EXERCISE PROMPT
Show every line below where "image" appears.

Items listed in a dataset
———

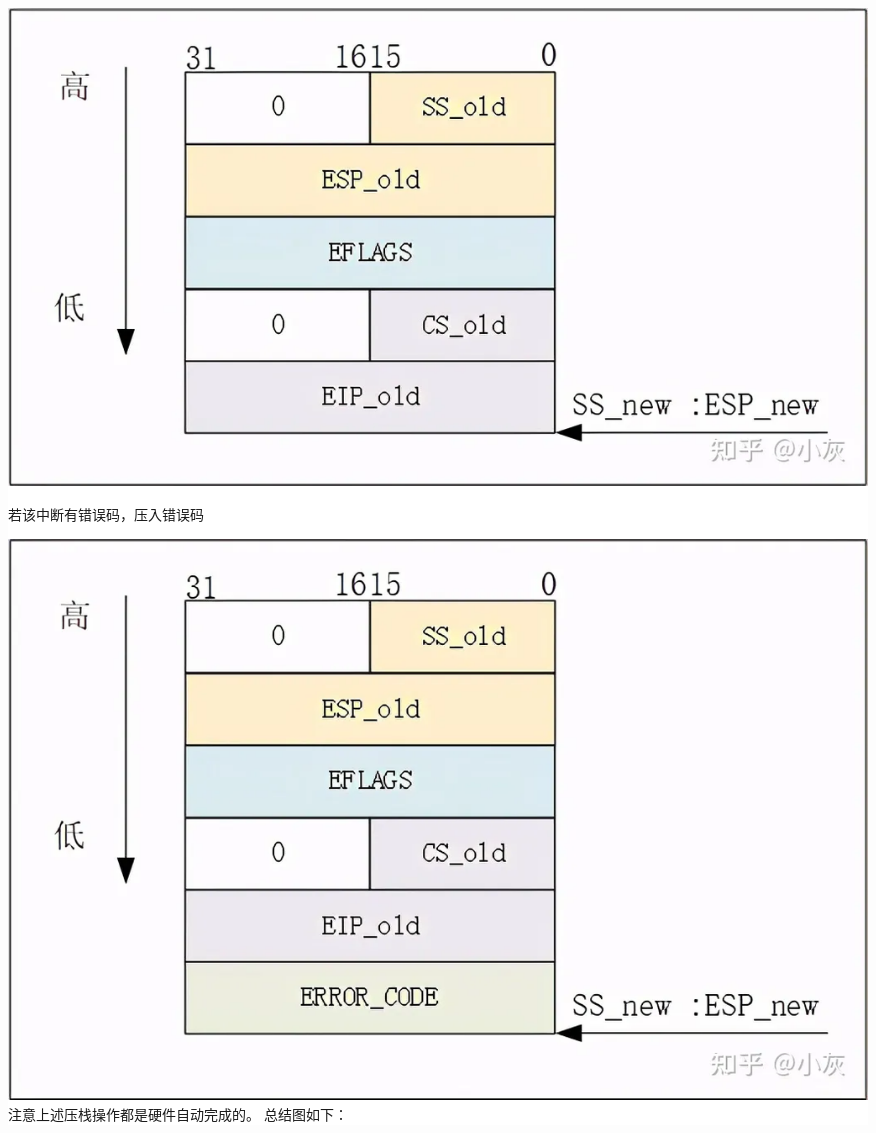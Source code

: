 ![](image/Pasted%20image%2020230322093827.png)

若该中断有错误码，压入错误码

![](image/Pasted%20image%2020230322093836.png)
注意上述压栈操作都是硬件自动完成的。
总结图如下：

———

WRITTEN RESPONSE
: ![](image/Pasted%20image%2020230322093827.png)
![](image/Pasted%20image%2020230322093836.png)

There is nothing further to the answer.